Remember, with the way the world is right now, recipes will be tricky to follow as not all ingredients will be available to you. I hope that these swap outs and suggestions are helpful! If you are able to make this miso noodle soup, it would be great to hear from you! Stay safe everyone!

Non-Traditional Miso Noodle Soup with Dumplings

Non-Traditional Miso Noodle Soup with Dumplings

When the fridge is looking bare, frozen dumplings and miso paste to the rescue! This simple, healthy and delicious noodle soup will hit the spot in minutes.

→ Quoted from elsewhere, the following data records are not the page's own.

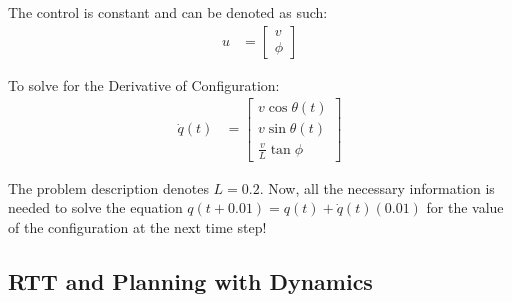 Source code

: \documentclass{article}
\begin{document}
The control is constant and can be denoted as such: 
\begin{align}
    u &= \begin{bmatrix}
           v \\
           \phi
         \end{bmatrix}
\end{align}

To solve for the Derivative of Configuration: \newline 
\begin{align}
    \dot{q}(t) &= \begin{bmatrix}
           v\cos{\theta(t)} \\
           v\sin{\theta(t)} \\
           \frac{v}{L} \tan{\phi}
         \end{bmatrix}
\end{align}

The problem description denotes $L = 0.2$. Now, all the necessary information is needed to solve the equation $q(t + 0.01) = q(t) + \dot{q}(t) (0.01)$ for the value of the configuration at the next time step! 
\subsection{RTT and Planning with Dynamics}
\end{document}
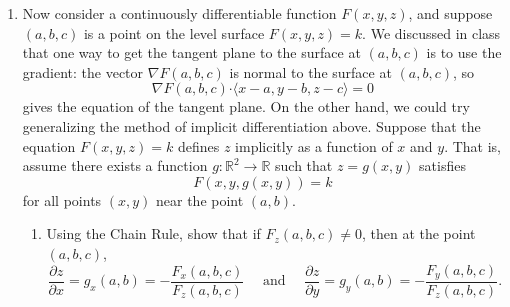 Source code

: \documentclass[letterpaper,12pt]{article}
\newcommand{\R}{\mathbb{R}}
\newcommand{\dotp}{\boldsymbol{\cdot}}
\newcommand{\pd}[2]{\dfrac{\partial #1}{\partial #2}}
\begin{document}
\begin{enumerate}
\begin{enumerate}
The Implicit Function Theorem for a function $f:\R^2\to\R$ states the following:
\begin{quotation}
 Let $f:D\subseteq \R^2\to \R$ be a continuously differentiable function. At any point $(a,b)$ such that $f_y(a,b)\neq 0$, the equation $f(x,y)=c$ defines $y$ implicitly as a function $g$ of $x$ for all $x$ in some interval\footnote{Don't worry too much about the ``in some interval'' part. The argument is as follows: since $f_y(x,y)$ is continuous, if $f_y(a,b)\neq 0$, then $f_y(x,y)\neq 0$ for all $(x,y)$ in some disk centred at $(a,b)$. (The function can't suddenly jump to zero.)} centred at $x=a$, and
\begin{equation}\label{eq}
 \frac{dy}{dx} = g'(x) = - \frac{f_x(x,y)}{f_y(x,y)}
\end{equation}
for all $x$ in this interval.
\end{quotation}
{\bf Assuming} that you can prove that the equation $f(x,y)=c$ defines $y$ as a function of $x$ for $x$ near $a$, if $f_y(a,b)\neq 0$, show that Equation \eqref{eq} is true.

\bigskip

Suppose that $f(x,y)=c$ implicitly defines $y=g(x)$ such that $f(x,g(x))=c$. Letting $r(x) = (x,g(x))$ and applying the Chain Rule to $f(r(x))=c$, we have
\[
 0 =\frac{d}{dx}(f(r(x))) = \pd{f}{x}\frac{dx}{dx}+\pd{f}{y}\frac{dy}{dx} = f_x(x,y)(1)+f_y(x,y)g'(x).
\]
Solving for $g'(x)$, we obtain equation \eqref{eq}. Thus, we see that in general, the first method will give us the tangent line 
\[
 y-b = -\dfrac{f_x(a,b)}{f_y(a,b)}(x-a),
\]
which is just a rearrangement of equation \eqref{qe}.
\end{enumerate}

\item Now consider a continuously differentiable function $F(x,y,z)$, and suppose $(a,b,c)$ is a point on the level surface $F(x,y,z)=k$. We discussed in class that one way to get the tangent plane to the surface at $(a,b,c)$ is to use the gradient: the vector $\nabla F(a,b,c)$ is normal to the surface at $(a,b,c)$, so
\[
 \nabla F(a,b,c) \dotp \langle x-a, y-b, z-c\rangle = 0
\]
gives the equation of the tangent plane. On the other hand, we could try generalizing the method of implicit differentiation above. Suppose that the equation $F(x,y,z)=k$ defines $z$ implicitly as a function of $x$ and $y$. That is, assume there exists a function $g:\R^2\to \R$ such that $z=g(x,y)$ satisfies
\[
 F(x,y,g(x,y))=k
\]
for all points $(x,y)$ near the point $(a,b)$.
\begin{enumerate}
 \item Using the Chain Rule, show that if $F_z(a,b,c)\neq 0$, then at the point $(a,b,c)$,
\[
 \frac{\partial z}{\partial x} = g_x(a,b) = -\frac{F_x(a,b,c)}{F_z(a,b,c)} \quad \text{ and } \quad \frac{\partial z}{\partial y} = g_y(a,b) = -\frac{F_y(a,b,c)}{F_z(a,b,c)}.
\]


\end{enumerate}
\end{enumerate}
\end{document}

Recipe by Francesca Bragoli
0 from 0 votes
Course: MainCuisine: JapaneseDifficulty: Easy
Servings

4

servings
Prep time

10

minutes
Cooking time

15

minutes
Total time

25

minutes

Ingredients

  • 3cm piece Ginger, julienned

  • 2 Garlic cloves, finely chopped

  • 2 L Chicken or vegetable stock

  • 1 Carrot, julienned

  • 2 Mushrooms, sliced

  • 1/2 Savoy cabbage, sliced

  • 1 Tbsp Miso paste

  • Handful fresh spinach

  • 1 Tbsp Soy Sauce

  • Soba Noodles

  • 4 Eggs

  • 12 Frozen dumplings

  • Garnish Options
  • Sesame oil, toasted sesame seeds, spring onions, fresh chilli, chilli oil and soy sauce.

Directions

  • In a large saucepan, add ginger, garlic and chicken stock. Bring to a boil before adding the carrots, mushrooms and cabbage. Simmer for a couple minutes before adding the miso paste gradually, ensuring it melts completely.
  • Add the spinach and soy sauce and leave to simmer whilst you prepare your noodles, eggs and dumplings.
  • In a separate pan, bring water to a boil, add your eggs and boil for 6.5 minutes. With 5 minutes to go, add your soba noodles and with 3.5 minutes to go add your dumplings.
  • Remove the egg and run under cold water whilst you prepare your bowls. Add your soup to a bowl, carefully place your noodles into the bowl and ensure it’s well coated. Place your dumplings on top. Peel the eggs, slice in half and add on top of the noodles.
  • Garnish with a little sesame oil and toasted sesame seeds along with spring onions and chilli if desired. Serve with soy sauce on the side.